In England, the overall running of most schools both in the state and private sectors, usually including academies and free schools, is overseen by governing bodies. In state maintained schools these are often appointed by or through churches, local authorities, religious orders, staff and parents. In many but not all, private schools governors, are appointed by the trustees of the school often upon the recommendations of existing governors.
Additionally many governing bodies employ a clerk upon a part time basis to minute meetings and give legal advice. Some groups of schools share a full time clerk, who may then have his or her own office and staff to facilitate the clerk's work
Governors meet as a full group, at least once a term but committees of governors then also meet termly and there are usually two or three such committees.
Overall the experience of being a governor over the past 30 years or so and more recently, clerk to one governing body is very positive. There can be difficulties of course with staffing issues, grievance and disciplinary procedures being perhaps the most common. Governors in such times however can usually turn to the school's solicitors for advice and assistance when necessary.
In earlier years one issue was that of redundancies when money became tight or pupil numbers fell. More recently the issue has been that of increasing the school's size and involving contractors with new building.
Inspections, for example through OFSTED affect governing bodies which seek to assist their schools' heads and staff manage these successfully.
Overall though being a school governor though often necessitating the proverbial rolling up of sleeves, is extremely rewarding irrespective of ones age or employment experience. Of course governing bodies may benefit from having on their boards former head teachers but many in practice benefit from having parents of former pupils at the school, or current parents, surveyors, accountants nurses, lawyers or those who practice in other trades or professions or did so before retirement, among their membership.

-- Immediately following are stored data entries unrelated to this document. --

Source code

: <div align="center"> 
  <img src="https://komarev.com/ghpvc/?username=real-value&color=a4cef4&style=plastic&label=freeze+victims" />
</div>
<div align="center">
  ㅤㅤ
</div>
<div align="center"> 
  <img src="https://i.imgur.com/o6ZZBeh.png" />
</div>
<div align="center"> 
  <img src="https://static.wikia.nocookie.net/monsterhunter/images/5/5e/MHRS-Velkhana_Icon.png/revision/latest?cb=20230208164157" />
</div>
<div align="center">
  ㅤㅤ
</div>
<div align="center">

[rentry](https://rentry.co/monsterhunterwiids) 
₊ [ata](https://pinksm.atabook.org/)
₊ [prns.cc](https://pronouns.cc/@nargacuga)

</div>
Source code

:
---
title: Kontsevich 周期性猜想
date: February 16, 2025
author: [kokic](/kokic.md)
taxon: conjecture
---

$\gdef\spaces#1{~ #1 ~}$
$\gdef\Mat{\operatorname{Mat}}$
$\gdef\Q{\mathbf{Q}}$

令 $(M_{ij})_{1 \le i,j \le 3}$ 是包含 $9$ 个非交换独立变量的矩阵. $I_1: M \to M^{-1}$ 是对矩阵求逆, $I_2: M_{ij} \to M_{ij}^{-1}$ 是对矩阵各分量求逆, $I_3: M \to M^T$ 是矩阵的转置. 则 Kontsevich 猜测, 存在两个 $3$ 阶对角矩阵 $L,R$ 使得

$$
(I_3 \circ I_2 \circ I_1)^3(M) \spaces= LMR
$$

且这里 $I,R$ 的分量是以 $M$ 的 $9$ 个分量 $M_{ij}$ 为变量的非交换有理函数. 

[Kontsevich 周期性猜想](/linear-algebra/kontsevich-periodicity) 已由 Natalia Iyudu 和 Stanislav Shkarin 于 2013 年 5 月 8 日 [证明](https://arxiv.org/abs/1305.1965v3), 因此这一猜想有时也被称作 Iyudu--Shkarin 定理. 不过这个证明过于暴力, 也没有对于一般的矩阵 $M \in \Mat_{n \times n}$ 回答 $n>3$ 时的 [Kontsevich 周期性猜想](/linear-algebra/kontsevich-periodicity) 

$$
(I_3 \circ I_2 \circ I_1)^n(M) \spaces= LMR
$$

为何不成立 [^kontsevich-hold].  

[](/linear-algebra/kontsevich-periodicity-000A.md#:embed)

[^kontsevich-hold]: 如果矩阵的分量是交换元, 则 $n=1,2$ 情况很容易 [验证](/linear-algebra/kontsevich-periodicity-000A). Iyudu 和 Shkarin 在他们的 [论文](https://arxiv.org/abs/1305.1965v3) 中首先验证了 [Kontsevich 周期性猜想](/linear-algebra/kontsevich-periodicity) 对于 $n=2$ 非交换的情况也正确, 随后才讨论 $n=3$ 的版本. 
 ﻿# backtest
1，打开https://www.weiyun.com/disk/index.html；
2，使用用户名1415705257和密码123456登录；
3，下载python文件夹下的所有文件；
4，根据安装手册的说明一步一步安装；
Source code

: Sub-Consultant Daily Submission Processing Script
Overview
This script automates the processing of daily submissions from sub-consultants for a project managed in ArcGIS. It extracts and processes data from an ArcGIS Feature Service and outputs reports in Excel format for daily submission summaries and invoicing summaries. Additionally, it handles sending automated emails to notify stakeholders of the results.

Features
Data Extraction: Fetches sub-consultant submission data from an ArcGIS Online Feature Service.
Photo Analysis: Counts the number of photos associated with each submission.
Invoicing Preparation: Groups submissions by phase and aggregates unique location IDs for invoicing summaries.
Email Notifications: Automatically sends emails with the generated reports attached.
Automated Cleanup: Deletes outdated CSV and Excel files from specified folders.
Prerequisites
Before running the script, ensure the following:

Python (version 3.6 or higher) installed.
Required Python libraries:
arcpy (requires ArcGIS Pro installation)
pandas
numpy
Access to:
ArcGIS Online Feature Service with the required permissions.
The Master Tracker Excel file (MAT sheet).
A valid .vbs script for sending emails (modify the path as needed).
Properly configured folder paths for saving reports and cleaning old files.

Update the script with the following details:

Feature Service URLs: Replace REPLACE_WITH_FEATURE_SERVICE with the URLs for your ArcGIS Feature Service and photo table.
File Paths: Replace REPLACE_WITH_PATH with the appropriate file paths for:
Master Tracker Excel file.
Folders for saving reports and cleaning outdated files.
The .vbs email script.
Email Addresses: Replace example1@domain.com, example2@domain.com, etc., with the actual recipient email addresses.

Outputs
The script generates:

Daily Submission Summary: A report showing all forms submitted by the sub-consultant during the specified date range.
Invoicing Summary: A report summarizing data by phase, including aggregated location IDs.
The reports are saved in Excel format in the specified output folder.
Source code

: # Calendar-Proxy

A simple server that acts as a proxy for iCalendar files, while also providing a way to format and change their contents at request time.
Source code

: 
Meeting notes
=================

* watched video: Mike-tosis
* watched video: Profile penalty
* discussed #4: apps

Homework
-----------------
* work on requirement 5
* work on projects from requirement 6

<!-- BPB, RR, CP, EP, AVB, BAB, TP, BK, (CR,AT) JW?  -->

Perhaps the most unusual governing body meeting which can be mentioned on a public blog that I can recall, took place over 30 years ago.
I was not a governor there but was asked to attend as a young lawyer to watch, listen and report back to the school's proprietor. The meeting commenced at about 6pm with a prayer then followed by tea and biscuits with the agenda being gone through fairly efficiently. However by about 7:30pm it became apparent that there was an issue in the school's carpentry classes. The carpentry class team leader was called in to assist with the governors' deliberations. After a while it became apparent that the carpenters had a "side line" of arranging for furniture to be made at the school with pupils' assistance and then selling off that furniture to private buyers with the sale proceeds going to the adult carpenters at the school.
The meeting then proved to be anything but routine and as I remember many years after the event, instead of coming to an end at about 8pm the governing body did not leave the school until well after midnight.
For governors as well as staff, DSB checking is required - simple, quick for most and free of cost to the volunteer governor or staff member. As is clear from news reports, the issue of usually historic, child abuse can very occasionally arise although these days as sadly, if not more so, perhaps peer on peer abuse is as common. I should add that neither issue has ever arisen at the two schools at which I still have involvement.
As indicated earlier though, being school governor whether at primary or secondary school level and whether at state or private schools or the various type of educational institution in between, can be extremely fulfilling. Most governing bodies will arrange to have meals together to unwind from time to time. Training also tends to be freely available not only for new governors but also to assist all, in keeping abreast of new developments.
Hopefully anyone reading this blog of whatever age, might investigate further and perhaps consider applying, as there is currently a shortage of school governors in England.